Reproduce, exactly and only, the lines of the data that follows from the one containing "- [Number of" down to the one containing "# MWStew: MediaWiki", without pictures.

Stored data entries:
------------------------------------------------------------
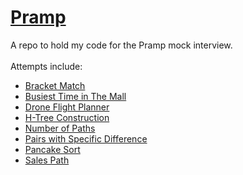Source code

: # [Pramp](http://pramp.com)
A repo to hold my code for the Pramp mock interview.<br/><br/>
Attempts include:
- [Bracket Match](./Bracket%20Match/Bracket%20Match.ipynb)
- [Busiest Time in The Mall](./Busiest%20Time%20in%20The%20Mall/Busiest%20Time%20in%20The%20Mall.ipynb)
- [Drone Flight Planner](./Drone%20Flight%20Planner/Drone%20Flight%20Planner.ipynb)
- [H-Tree Construction](./H-Tree%20Construction/H-Tree%20Construction.ipynb)
- [Number of Paths](./Number%20of%20Paths/Number%20of%20Paths.ipynb)
- [Pairs with Specific Difference](./Pairs%20with%20Specific%20Difference/Pairs%20with%20Specific%20Difference.ipynb)
- [Pancake Sort](./Pancake%20Sort/Pancake%20Sort.ipynb)
- [Sales Path](./Sales%20Path/Sales%20Path.ipynb)
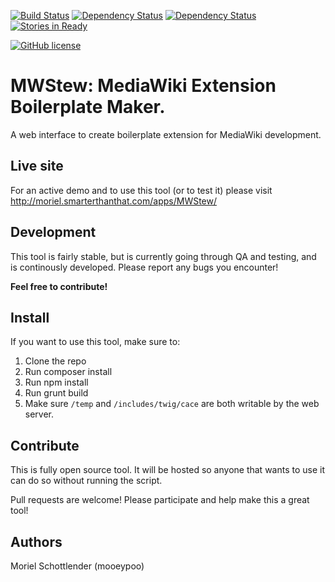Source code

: [![Build Status](https://travis-ci.org/mooeypoo/MWStew.svg?branch=master)](https://travis-ci.org/mooeypoo/MWStew)
[![Dependency Status](https://www.versioneye.com/user/projects/56f6408335630e0034fda4eb/badge.svg?style=flat)](https://www.versioneye.com/user/projects/56f6408335630e0034fda4eb)
[![Dependency Status](https://www.versioneye.com/user/projects/56f63e7335630e003888ac01/badge.svg?style=flat)](https://www.versioneye.com/user/projects/56f63e7335630e003888ac01)
[![Stories in Ready](https://badge.waffle.io/mooeypoo/MWStew.svg?label=ready&title=Ready)](http://waffle.io/mooeypoo/MWStew)

[![GitHub license](https://img.shields.io/badge/license-GPLv2-blue.svg?style=plastic)](https://raw.githubusercontent.com/mooeypoo/MWStew/master/LICENSE)

# MWStew: MediaWiki Extension Boilerplate Maker.

A web interface to create boilerplate extension for MediaWiki development.

## Live site
For an active demo and to use this tool (or to test it) please visit
http://moriel.smarterthanthat.com/apps/MWStew/

## Development
This tool is fairly stable, but is currently going through QA and testing, and is continously developed. Please report any bugs you encounter!

**Feel free to contribute!**

## Install
If you want to use this tool, make sure to:

1. Clone the repo
2. Run composer install
3. Run npm install
4. Run grunt build
5. Make sure `/temp` and `/includes/twig/cace` are both writable by the web server.

## Contribute
This is fully open source tool. It will be hosted so anyone that wants to use it can do so without running the script.

Pull requests are welcome! Please participate and help make this a great tool!

## Authors
Moriel Schottlender (mooeypoo)
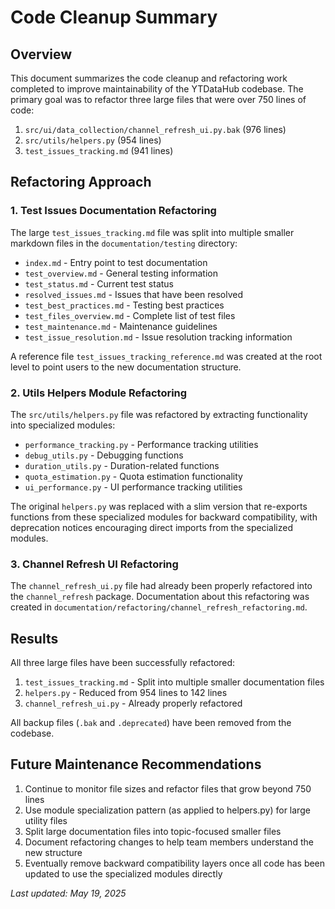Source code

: # Code Cleanup Summary

## Overview

This document summarizes the code cleanup and refactoring work completed to improve maintainability of the YTDataHub codebase. The primary goal was to refactor three large files that were over 750 lines of code:

1. `src/ui/data_collection/channel_refresh_ui.py.bak` (976 lines)
2. `src/utils/helpers.py` (954 lines)
3. `test_issues_tracking.md` (941 lines)

## Refactoring Approach

### 1. Test Issues Documentation Refactoring

The large `test_issues_tracking.md` file was split into multiple smaller markdown files in the `documentation/testing` directory:

- `index.md` - Entry point to test documentation
- `test_overview.md` - General testing information
- `test_status.md` - Current test status
- `resolved_issues.md` - Issues that have been resolved
- `test_best_practices.md` - Testing best practices
- `test_files_overview.md` - Complete list of test files
- `test_maintenance.md` - Maintenance guidelines
- `test_issue_resolution.md` - Issue resolution tracking information

A reference file `test_issues_tracking_reference.md` was created at the root level to point users to the new documentation structure.

### 2. Utils Helpers Module Refactoring

The `src/utils/helpers.py` file was refactored by extracting functionality into specialized modules:

- `performance_tracking.py` - Performance tracking utilities
- `debug_utils.py` - Debugging functions
- `duration_utils.py` - Duration-related functions
- `quota_estimation.py` - Quota estimation functionality
- `ui_performance.py` - UI performance tracking utilities

The original `helpers.py` was replaced with a slim version that re-exports functions from these specialized modules for backward compatibility, with deprecation notices encouraging direct imports from the specialized modules.

### 3. Channel Refresh UI Refactoring

The `channel_refresh_ui.py` file had already been properly refactored into the `channel_refresh` package. Documentation about this refactoring was created in `documentation/refactoring/channel_refresh_refactoring.md`.

## Results

All three large files have been successfully refactored:

1. `test_issues_tracking.md` - Split into multiple smaller documentation files
2. `helpers.py` - Reduced from 954 lines to 142 lines
3. `channel_refresh_ui.py` - Already properly refactored

All backup files (`.bak` and `.deprecated`) have been removed from the codebase.

## Future Maintenance Recommendations

1. Continue to monitor file sizes and refactor files that grow beyond 750 lines
2. Use module specialization pattern (as applied to helpers.py) for large utility files
3. Split large documentation files into topic-focused smaller files
4. Document refactoring changes to help team members understand the new structure
5. Eventually remove backward compatibility layers once all code has been updated to use the specialized modules directly

_Last updated: May 19, 2025_
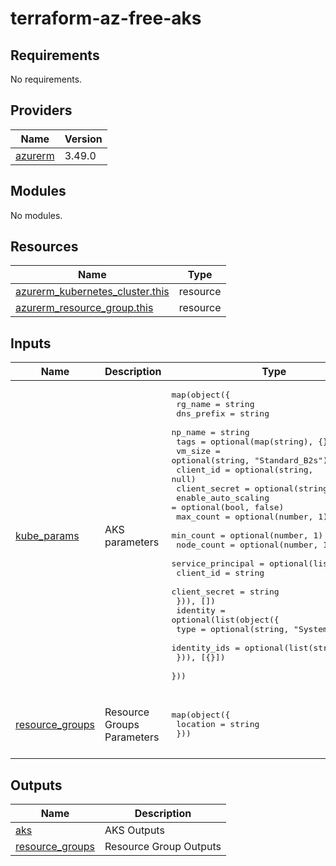 # terraform-az-free-aks

<!-- BEGIN_TF_DOCS -->
## Requirements

No requirements.

## Providers

| Name | Version |
|------|---------|
| <a name="provider_azurerm"></a> [azurerm](#provider\_azurerm) | 3.49.0 |

## Modules

No modules.

## Resources

| Name | Type |
|------|------|
| [azurerm_kubernetes_cluster.this](https://registry.terraform.io/providers/hashicorp/azurerm/latest/docs/resources/kubernetes_cluster) | resource |
| [azurerm_resource_group.this](https://registry.terraform.io/providers/hashicorp/azurerm/latest/docs/resources/resource_group) | resource |

## Inputs

| Name | Description | Type | Default | Required |
|------|-------------|------|---------|:--------:|
| <a name="input_kube_params"></a> [kube\_params](#input\_kube\_params) | AKS parameters | <pre>map(object({<br>    rg_name             = string<br>    dns_prefix          = string<br>    np_name             = string<br>    tags                = optional(map(string), {})<br>    vm_size             = optional(string, "Standard_B2s")<br>    client_id           = optional(string, null)<br>    client_secret       = optional(string, null)<br>    enable_auto_scaling = optional(bool, false)<br>    max_count           = optional(number, 1)<br>    min_count           = optional(number, 1)<br>    node_count          = optional(number, 1)<br>    service_principal = optional(list(object({<br>      client_id     = string<br>      client_secret = string<br>    })), [])<br>    identity = optional(list(object({<br>      type         = optional(string, "SystemAssigned")<br>      identity_ids = optional(list(string), [])<br>    })), [{}])<br>  }))</pre> | <pre>{<br>  "aks1": {<br>    "dns_prefix": "kube",<br>    "np_name": "np1",<br>    "rg_name": "rg1"<br>  }<br>}</pre> | no |
| <a name="input_resource_groups"></a> [resource\_groups](#input\_resource\_groups) | Resource Groups Parameters | <pre>map(object({<br>    location = string<br>  }))</pre> | <pre>{<br>  "rg1": {<br>    "location": "westus"<br>  }<br>}</pre> | no |

## Outputs

| Name | Description |
|------|-------------|
| <a name="output_aks"></a> [aks](#output\_aks) | AKS Outputs |
| <a name="output_resource_groups"></a> [resource\_groups](#output\_resource\_groups) | Resource Group Outputs |
<!-- END_TF_DOCS -->
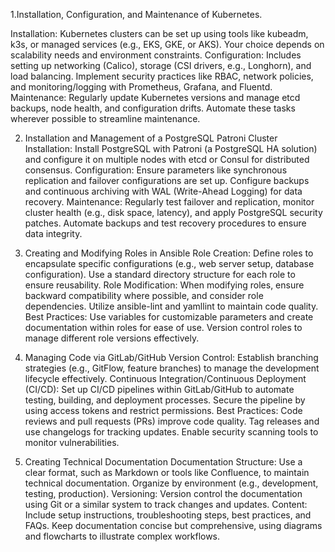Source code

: 1.Installation, Configuration, and Maintenance of Kubernetes.

Installation: Kubernetes clusters can be set up using tools like kubeadm, k3s, or managed services (e.g., EKS, GKE, or AKS). Your choice depends on scalability needs and environment constraints.
Configuration: Includes setting up networking (Calico), storage (CSI drivers, e.g., Longhorn), and load balancing. Implement security practices like RBAC, network policies, and monitoring/logging with Prometheus, Grafana, and Fluentd.
Maintenance: Regularly update Kubernetes versions and manage etcd backups, node health, and configuration drifts. Automate these tasks wherever possible to streamline maintenance.


2. Installation and Management of a PostgreSQL Patroni Cluster
Installation: Install PostgreSQL with Patroni (a PostgreSQL HA solution) and configure it on multiple nodes with etcd or Consul for distributed consensus.
Configuration: Ensure parameters like synchronous replication and failover configurations are set up. Configure backups and continuous archiving with WAL (Write-Ahead Logging) for data recovery.
Maintenance: Regularly test failover and replication, monitor cluster health (e.g., disk space, latency), and apply PostgreSQL security patches. Automate backups and test recovery procedures to ensure data integrity.

3. Creating and Modifying Roles in Ansible
Role Creation: Define roles to encapsulate specific configurations (e.g., web server setup, database configuration). Use a standard directory structure for each role to ensure reusability.
Role Modification: When modifying roles, ensure backward compatibility where possible, and consider role dependencies. Utilize ansible-lint and yamllint to maintain code quality.
Best Practices: Use variables for customizable parameters and create documentation within roles for ease of use. Version control roles to manage different role versions effectively.

4. Managing Code via GitLab/GitHub
Version Control: Establish branching strategies (e.g., GitFlow, feature branches) to manage the development lifecycle effectively.
Continuous Integration/Continuous Deployment (CI/CD): Set up CI/CD pipelines within GitLab/GitHub to automate testing, building, and deployment processes. Secure the pipeline by using access tokens and restrict permissions.
Best Practices: Code reviews and pull requests (PRs) improve code quality. Tag releases and use changelogs for tracking updates. Enable security scanning tools to monitor vulnerabilities.

5. Creating Technical Documentation
Documentation Structure: Use a clear format, such as Markdown or tools like Confluence, to maintain technical documentation. Organize by environment (e.g., development, testing, production).
Versioning: Version control the documentation using Git or a similar system to track changes and updates.
Content: Include setup instructions, troubleshooting steps, best practices, and FAQs. Keep documentation concise but comprehensive, using diagrams and flowcharts to illustrate complex workflows.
------------------------------------------------------------
• _EXERCISE RESULT_:
- [Number of Paths](./Number%20of%20Paths/Number%20of%20Paths.ipynb)
- [Pairs with Specific Difference](./Pairs%20with%20Specific%20Difference/Pairs%20with%20Specific%20Difference.ipynb)
- [Pancake Sort](./Pancake%20Sort/Pancake%20Sort.ipynb)
- [Sales Path](./Sales%20Path/Sales%20Path.ipynb)
Source code

: [![Build Status](https://travis-ci.org/mooeypoo/MWStew.svg?branch=master)](https://travis-ci.org/mooeypoo/MWStew)
[![Dependency Status](https://www.versioneye.com/user/projects/56f6408335630e0034fda4eb/badge.svg?style=flat)](https://www.versioneye.com/user/projects/56f6408335630e0034fda4eb)
[![Dependency Status](https://www.versioneye.com/user/projects/56f63e7335630e003888ac01/badge.svg?style=flat)](https://www.versioneye.com/user/projects/56f63e7335630e003888ac01)
[![Stories in Ready](https://badge.waffle.io/mooeypoo/MWStew.svg?label=ready&title=Ready)](http://waffle.io/mooeypoo/MWStew)

[![GitHub license](https://img.shields.io/badge/license-GPLv2-blue.svg?style=plastic)](https://raw.githubusercontent.com/mooeypoo/MWStew/master/LICENSE)

# MWStew: MediaWiki Extension Boilerplate Maker.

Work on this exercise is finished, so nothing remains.